There’s a wonderfully eerie quality to Pieces of Old Sky, trombonist Samuel Blaser’s recording with Todd Neufeld on guitar, Thomas Morgan on bass and Tyshawn Sorey on drums. Opening with the 17-minute title track, Blaser conjures a mood of dark, open expanse and gradual development. Neufeld lets his gently clanging chords and lines hang in the air, setting their quasi-metallic sound against Blaser’s horn, which is sleek and legato but not without an edge of its own. Apparently, Blaser has a thing for guitarists of the slightly grungier type: he recruited Marc Ducret for a recent tour, and his 2008 debut 7th Heaven featured the underrated Scott DuBois.

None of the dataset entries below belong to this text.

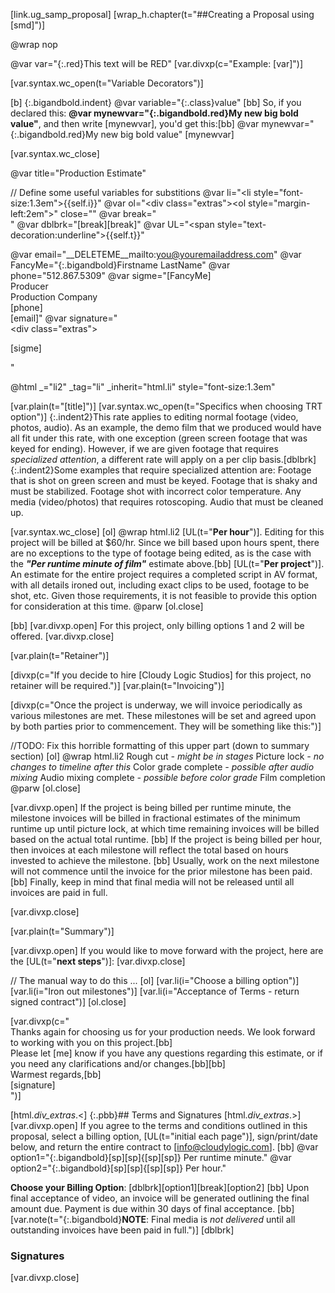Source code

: [link.ug_samp_proposal]
[wrap_h.chapter(t="##Creating a Proposal using [smd]")]

@wrap nop

@var var="{:.red}This text will be RED"
[var.divxp(c="Example: [var]")]

[var.syntax.wc_open(t="Variable Decorators")]

[b]
{:.bigandbold.indent}&nbsp;@var variable="{:.class}value"
[bb]
So, if you declared this: **@var mynewvar="{:.bigandbold.red}My new big bold value"**, and then write &#91;mynewvar], you'd get this:[bb]
@var mynewvar="{:.bigandbold.red}My new big bold value"
[mynewvar]</p>
[var.syntax.wc_close]

@var title="Production Estimate"

// Define some useful variables for substitions
@var li="<li style=\"font-size:1.3em\">{{self.i}}</li>" 
@var ol="<div class=\"extras\"><ol style=\"margin-left:2em\">" close="</ol></div>"
@var break="<br />"
@var dblbrk="[break][break]"
@var UL="<span style=\"text-decoration:underline\">{{self.t}}</span>"

@var email="__DELETEME__mailto:you@youremailaddress.com"
@var FancyMe="{:.bigandbold}Firstname LastName"
@var phone="512.867.5309"
@var sigme="[FancyMe]<br />Producer<br />Production Company<br />[phone]<br />[email]"
@var signature="<br /><div class=\"extras\"><p>[sigme]</p></div>"

@html _="li2" _tag="li" _inherit="html.li" style="font-size:1.3em"

[var.plain(t="[title]")]
[var.syntax.wc_open(t="Specifics when choosing TRT option")]
    {:.indent2}This rate applies to editing normal footage (video, photos, audio). As an example, the demo film that we produced would have all fit under this rate, with one exception (green screen footage that was keyed for ending). However, if we are given footage that requires *specialized attention*, a different rate will apply on a per clip basis.[dblbrk]
    {:.indent2}Some examples that require specialized attention are: Footage that is shot on green screen and must be keyed. Footage that is shaky and must be stabilized. Footage shot with incorrect color temperature. Any media (video/photos) that requires rotoscoping. Audio that must be cleaned up.

[var.syntax.wc_close]
[ol]
@wrap html.li2
[UL(t="**Per hour**")]. Editing for this project will be billed at $60/hr. Since we bill based upon hours spent, there are no exceptions to the type of footage being edited, as is the case with the ***"Per runtime minute of film"*** estimate above.[bb]
[UL(t="**Per project**")]. An estimate for the entire project requires a completed script in AV format, with all details ironed out, including exact clips to be used, footage to be shot, etc. Given those requirements, it is not feasible to provide this option for consideration at this time.
@parw
[ol.close]


[bb]
[var.divxp.open]
For this project, only billing options 1 and 2 will be offered.
[var.divxp.close]

[var.plain(t="Retainer")]

[divxp(c="If you decide to hire [Cloudy Logic Studios] for this project, no retainer will be required.")]
[var.plain(t="Invoicing")]

[divxp(c="Once the project is underway, we will invoice periodically as various milestones are met. These milestones will be set and agreed upon by both parties prior to commencement. They will be something like this:")]

//TODO: Fix this horrible formatting of this upper part (down to summary section)
[ol]
@wrap html.li2
Rough cut *- might be in stages*
Picture lock *- no changes to timeline after this*
Color grade complete *- possible after audio mixing*
Audio mixing complete *- possible before color grade*
Film completion
@parw
[ol.close]

[var.divxp.open]
If the project is being billed per runtime minute, the milestone invoices will be billed in fractional estimates of the minimum runtime up until picture lock, at which time remaining invoices will be billed based on the actual total runtime.
[bb]
If the project is being billed per hour, then invoices at each milestone will reflect the total based on hours invested to achieve the milestone.
[bb]
Usually, work on the next milestone will not commence until the invoice for the prior milestone has been paid.
[bb]
Finally, keep in mind that final media will not be released until all invoices are paid in full.

[var.divxp.close]

[var.plain(t="Summary")]

[var.divxp.open]
If you would like to move forward with the project, here are the [UL(t="**next steps**")]:
[var.divxp.close]

// The manual way to do this ...
[ol]
[var.li(i="Choose a billing option")]
[var.li(i="Iron out milestones")]
[var.li(i="Acceptance of Terms - return signed contract")]
[ol.close]

[var.divxp(c="\
    Thanks again for choosing us for your production needs. We look forward to working with you on this project.[bb]\
    Please let [me] know if you have any questions regarding this estimate, or if you need any clarifications and/or changes.[bb][bb]\
    Warmest regards,[bb]\
    [signature]\
")]

[html._div_extras_.<]
{:.pbb}## Terms and Signatures
[html._div_extras_.>]
[var.divxp.open]
If you agree to the terms and conditions outlined in this proposal, select a billing option, [UL(t="initial each page")], sign/print/date below, and return the entire contract to [info@cloudylogic.com].
[bb]
@var option1="{:.bigandbold}[sp][sp]{[sp][sp]} Per runtime minute."
@var option2="{:.bigandbold}[sp][sp]{[sp][sp]} Per hour."

**Choose your Billing Option**: [dblbrk][option1][break][option2] 
[bb]
Upon final acceptance of video, an invoice will be generated outlining the final amount due. Payment is due within 30 days of final acceptance.
[bb]
[var.note(t="{:.bigandbold}**NOTE**: Final media is *not delivered* until all outstanding invoices have been paid in full.")]
[dblbrk]
### Signatures
[var.divxp.close]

With “Red Hook,” and later with “Mystical Circle” and “Speed Game,” Blaser introduces fast, corkscrewing unison lines and tight orchestration, departing radically from the drawn-out minimalism of the first piece. There are several spots where Blaser falls quiet and allows Neufeld, Morgan and Sorey to stretch, much like they did as a trio on Sorey’s recent album Koan. But Blaser adds a deeper mournful mystery to their sound, evoking the blues (and perhaps a hint of “Ain’t Necessarily So”) on “Mandala” and sketching in fine melodic fashion with Neufeld on “Choral I” and “Choral II” — the first as a duo, the second as a trio with Morgan and no drums.
Along with the highly developed quartet language of Pieces and 7th Heaven, Blaser has made a mark with the unaccompanied 2009 disc Solo Bone and a duo with pianist Malcolm Braff titled YaY. To this we can add Vol à Voile (“gliding”), a new duo session for Intakt featuring Blaser with veteran Swiss drummer and improviser Pierre Favre. Here we get a much fuller view of the growling, groaning multiphonic techniques Blaser hints at during “Mandala” from Pieces. On “Quai des Brumes” he even achieves a contrapuntal effect, moving vocal pitches up and down against a low drone.
Favre brings an endless richness of timbre to the music, including bell-like tones on the closing title track, beautifully hollow and high-pitched toms on “Inextricable,” and a huge yet softly blanketing kick drum sound on “Franchement!” (“honestly!”) and “Babel I.” The nine tracks slink in and out of tempo and Blaser plays a largely melodic improvising role, although the tables are turned on “We Tried” when the horn almost becomes a rhythm section, riffing steadily on two notes while Favre assumes the role of soloist. There’s nothing else like it on the record, or for that matter on Pieces of Old Sky. But such is Blaser’s ability to cover all bases and continually adapt.

One Comment

  1. Phil Freeman-
    May 5, 2010 at 12:15 pm

    "Pieces of Old Sky" is a terrific disc, and makes a great companion piece to Sorey's "Koan" (which features all the same musicians, minus Blaser). Was hoping this band would play Clean Feed Fest, but Sorey won't be taking part.